======== WORKING DATA

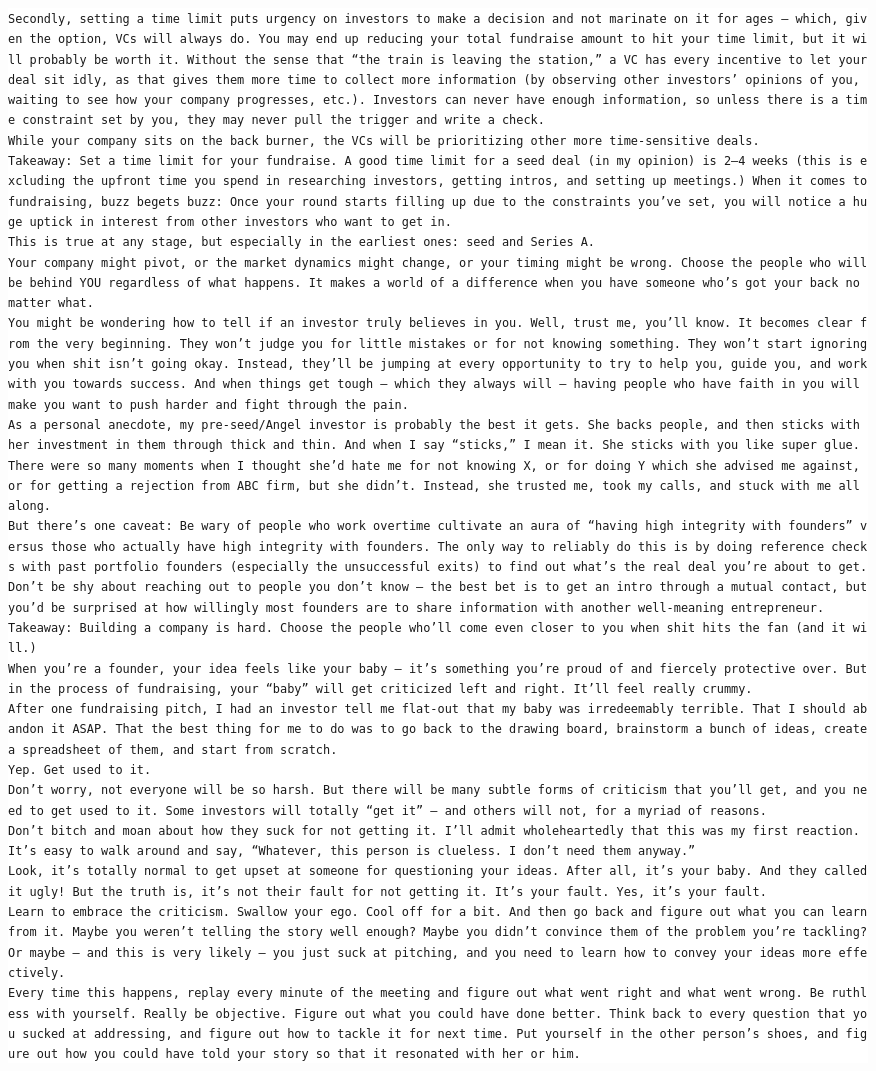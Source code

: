     Secondly, setting a time limit puts urgency on investors to make a decision and not marinate on it for ages — which, given the option, VCs will always do. You may end up reducing your total fundraise amount to hit your time limit, but it will probably be worth it. Without the sense that “the train is leaving the station,” a VC has every incentive to let your deal sit idly, as that gives them more time to collect more information (by observing other investors’ opinions of you, waiting to see how your company progresses, etc.). Investors can never have enough information, so unless there is a time constraint set by you, they may never pull the trigger and write a check.  
    While your company sits on the back burner, the VCs will be prioritizing other more time-sensitive deals.  
    Takeaway: Set a time limit for your fundraise. A good time limit for a seed deal (in my opinion) is 2–4 weeks (this is excluding the upfront time you spend in researching investors, getting intros, and setting up meetings.) When it comes to fundraising, buzz begets buzz: Once your round starts filling up due to the constraints you’ve set, you will notice a huge uptick in interest from other investors who want to get in.  
    This is true at any stage, but especially in the earliest ones: seed and Series A.  
    Your company might pivot, or the market dynamics might change, or your timing might be wrong. Choose the people who will be behind YOU regardless of what happens. It makes a world of a difference when you have someone who’s got your back no matter what.  
    You might be wondering how to tell if an investor truly believes in you. Well, trust me, you’ll know. It becomes clear from the very beginning. They won’t judge you for little mistakes or for not knowing something. They won’t start ignoring you when shit isn’t going okay. Instead, they’ll be jumping at every opportunity to try to help you, guide you, and work with you towards success. And when things get tough — which they always will — having people who have faith in you will make you want to push harder and fight through the pain.  
    As a personal anecdote, my pre-seed/Angel investor is probably the best it gets. She backs people, and then sticks with her investment in them through thick and thin. And when I say “sticks,” I mean it. She sticks with you like super glue. There were so many moments when I thought she’d hate me for not knowing X, or for doing Y which she advised me against, or for getting a rejection from ABC firm, but she didn’t. Instead, she trusted me, took my calls, and stuck with me all along.  
    But there’s one caveat: Be wary of people who work overtime cultivate an aura of “having high integrity with founders” versus those who actually have high integrity with founders. The only way to reliably do this is by doing reference checks with past portfolio founders (especially the unsuccessful exits) to find out what’s the real deal you’re about to get. Don’t be shy about reaching out to people you don’t know — the best bet is to get an intro through a mutual contact, but you’d be surprised at how willingly most founders are to share information with another well-meaning entrepreneur.  
    Takeaway: Building a company is hard. Choose the people who’ll come even closer to you when shit hits the fan (and it will.)  
    When you’re a founder, your idea feels like your baby — it’s something you’re proud of and fiercely protective over. But in the process of fundraising, your “baby” will get criticized left and right. It’ll feel really crummy.  
    After one fundraising pitch, I had an investor tell me flat-out that my baby was irredeemably terrible. That I should abandon it ASAP. That the best thing for me to do was to go back to the drawing board, brainstorm a bunch of ideas, create a spreadsheet of them, and start from scratch.  
    Yep. Get used to it.  
    Don’t worry, not everyone will be so harsh. But there will be many subtle forms of criticism that you’ll get, and you need to get used to it. Some investors will totally “get it” — and others will not, for a myriad of reasons.  
    Don’t bitch and moan about how they suck for not getting it. I’ll admit wholeheartedly that this was my first reaction. It’s easy to walk around and say, “Whatever, this person is clueless. I don’t need them anyway.”  
    Look, it’s totally normal to get upset at someone for questioning your ideas. After all, it’s your baby. And they called it ugly! But the truth is, it’s not their fault for not getting it. It’s your fault. Yes, it’s your fault.  
    Learn to embrace the criticism. Swallow your ego. Cool off for a bit. And then go back and figure out what you can learn from it. Maybe you weren’t telling the story well enough? Maybe you didn’t convince them of the problem you’re tackling? Or maybe — and this is very likely — you just suck at pitching, and you need to learn how to convey your ideas more effectively.  
    Every time this happens, replay every minute of the meeting and figure out what went right and what went wrong. Be ruthless with yourself. Really be objective. Figure out what you could have done better. Think back to every question that you sucked at addressing, and figure out how to tackle it for next time. Put yourself in the other person’s shoes, and figure out how you could have told your story so that it resonated with her or him.  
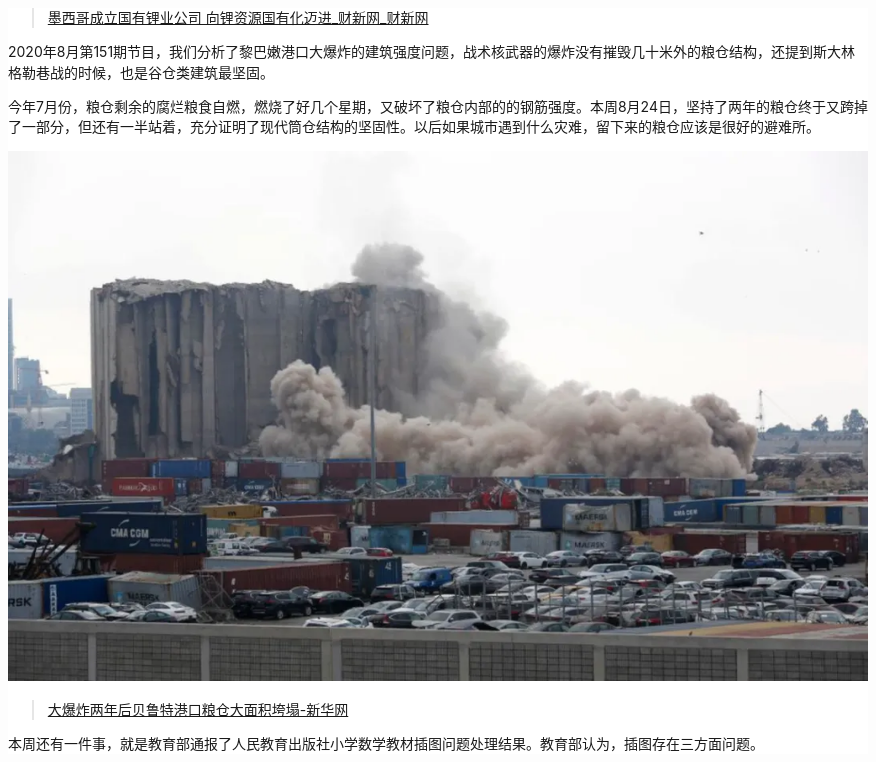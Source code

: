
> [墨西哥成立国有锂业公司 向锂资源国有化迈进_财新网_财新网](https://www.caixin.com/2022-08-25/101930574.html)








2020年8月第151期节目，我们分析了黎巴嫩港口大爆炸的建筑强度问题，战术核武器的爆炸没有摧毁几十米外的粮仓结构，还提到斯大林格勒巷战的时候，也是谷仓类建筑最坚固。





今年7月份，粮仓剩余的腐烂粮食自燃，燃烧了好几个星期，又破坏了粮仓内部的的钢筋强度。本周8月24日，坚持了两年的粮仓终于又跨掉了一部分，但还有一半站着，充分证明了现代筒仓结构的坚固性。以后如果城市遇到什么灾难，留下来的粮仓应该是很好的避难所。



![](/images/btnews/btnews/0401_0500/0477/41676524-567d-4bf0-9bf5-db4c473e2ff1.webp)




> [
大爆炸两年后贝鲁特港口粮仓大面积垮塌-新华网
](http://www.news.cn/world/2022-08/24/c_1211678971.htm)






本周还有一件事，就是教育部通报了人民教育出版社小学数学教材插图问题处理结果。教育部认为，插图存在三方面问题。
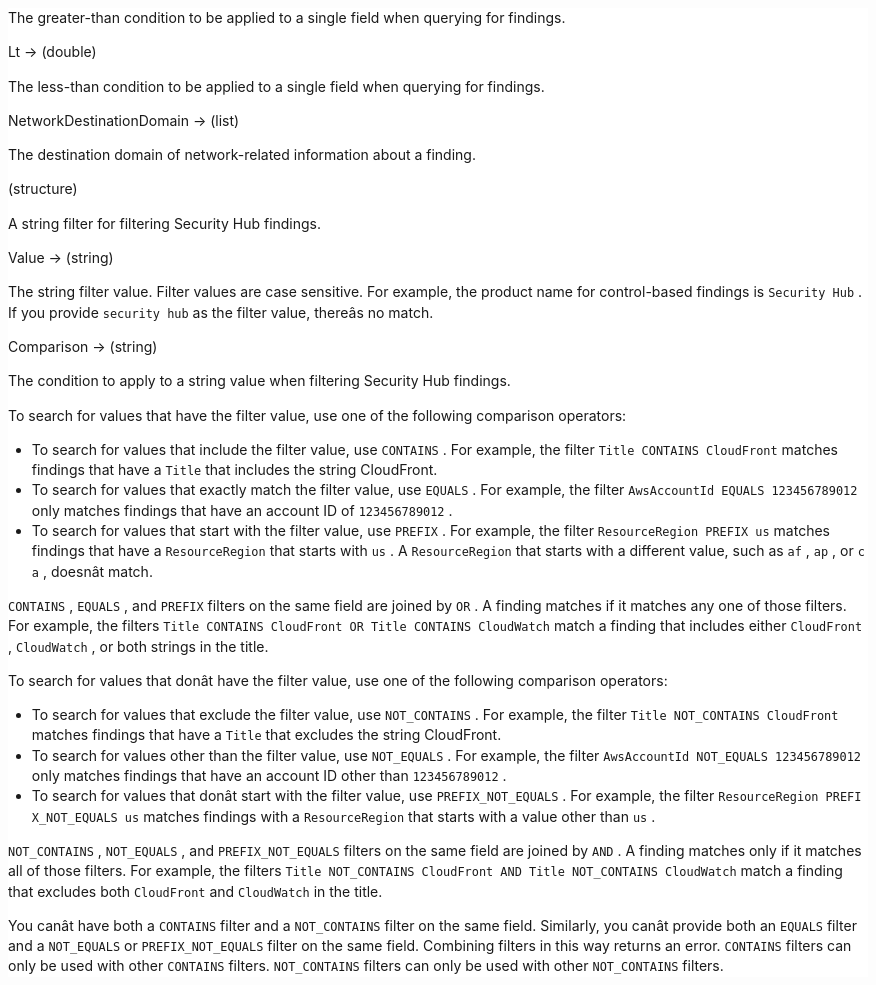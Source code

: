The greater-than condition to be applied to a single field when querying for findings.

Lt -> (double)

The less-than condition to be applied to a single field when querying for findings.

NetworkDestinationDomain -> (list)

The destination domain of network-related information about a finding.

(structure)

A string filter for filtering Security Hub findings.

Value -> (string)

The string filter value. Filter values are case sensitive. For example, the product name for control-based findings is `Security Hub` . If you provide `security hub` as the filter value, thereâs no match.

Comparison -> (string)

The condition to apply to a string value when filtering Security Hub findings.

To search for values that have the filter value, use one of the following comparison operators:

- To search for values that include the filter value, use `CONTAINS` . For example, the filter `Title CONTAINS CloudFront` matches findings that have a `Title` that includes the string CloudFront.
- To search for values that exactly match the filter value, use `EQUALS` . For example, the filter `AwsAccountId EQUALS 123456789012` only matches findings that have an account ID of `123456789012` .
- To search for values that start with the filter value, use `PREFIX` . For example, the filter `ResourceRegion PREFIX us` matches findings that have a `ResourceRegion` that starts with `us` . A `ResourceRegion` that starts with a different value, such as `af` , `ap` , or `ca` , doesnât match.

`CONTAINS` , `EQUALS` , and `PREFIX` filters on the same field are joined by `OR` . A finding matches if it matches any one of those filters. For example, the filters `Title CONTAINS CloudFront OR Title CONTAINS CloudWatch` match a finding that includes either `CloudFront` , `CloudWatch` , or both strings in the title.

To search for values that donât have the filter value, use one of the following comparison operators:

- To search for values that exclude the filter value, use `NOT_CONTAINS` . For example, the filter `Title NOT_CONTAINS CloudFront` matches findings that have a `Title` that excludes the string CloudFront.
- To search for values other than the filter value, use `NOT_EQUALS` . For example, the filter `AwsAccountId NOT_EQUALS 123456789012` only matches findings that have an account ID other than `123456789012` .
- To search for values that donât start with the filter value, use `PREFIX_NOT_EQUALS` . For example, the filter `ResourceRegion PREFIX_NOT_EQUALS us` matches findings with a `ResourceRegion` that starts with a value other than `us` .

`NOT_CONTAINS` , `NOT_EQUALS` , and `PREFIX_NOT_EQUALS` filters on the same field are joined by `AND` . A finding matches only if it matches all of those filters. For example, the filters `Title NOT_CONTAINS CloudFront AND Title NOT_CONTAINS CloudWatch` match a finding that excludes both `CloudFront` and `CloudWatch` in the title.

You canât have both a `CONTAINS` filter and a `NOT_CONTAINS` filter on the same field. Similarly, you canât provide both an `EQUALS` filter and a `NOT_EQUALS` or `PREFIX_NOT_EQUALS` filter on the same field. Combining filters in this way returns an error. `CONTAINS` filters can only be used with other `CONTAINS` filters. `NOT_CONTAINS` filters can only be used with other `NOT_CONTAINS` filters.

================

THE PROBLEM: With the pictures left out, write out exactly the lines above from the one containing "本周还有一件事，就是教育部通" through the one containing "The less-than condition".

EXERCISE OUTPUT:
本周还有一件事，就是教育部通报了人民教育出版社小学数学教材插图问题处理结果。教育部认为，插图存在三方面问题。
Source code

:The greater-than condition to be applied to a single field when querying for findings.

Lt -> (double)

The less-than condition to be applied to a single field when querying for findings.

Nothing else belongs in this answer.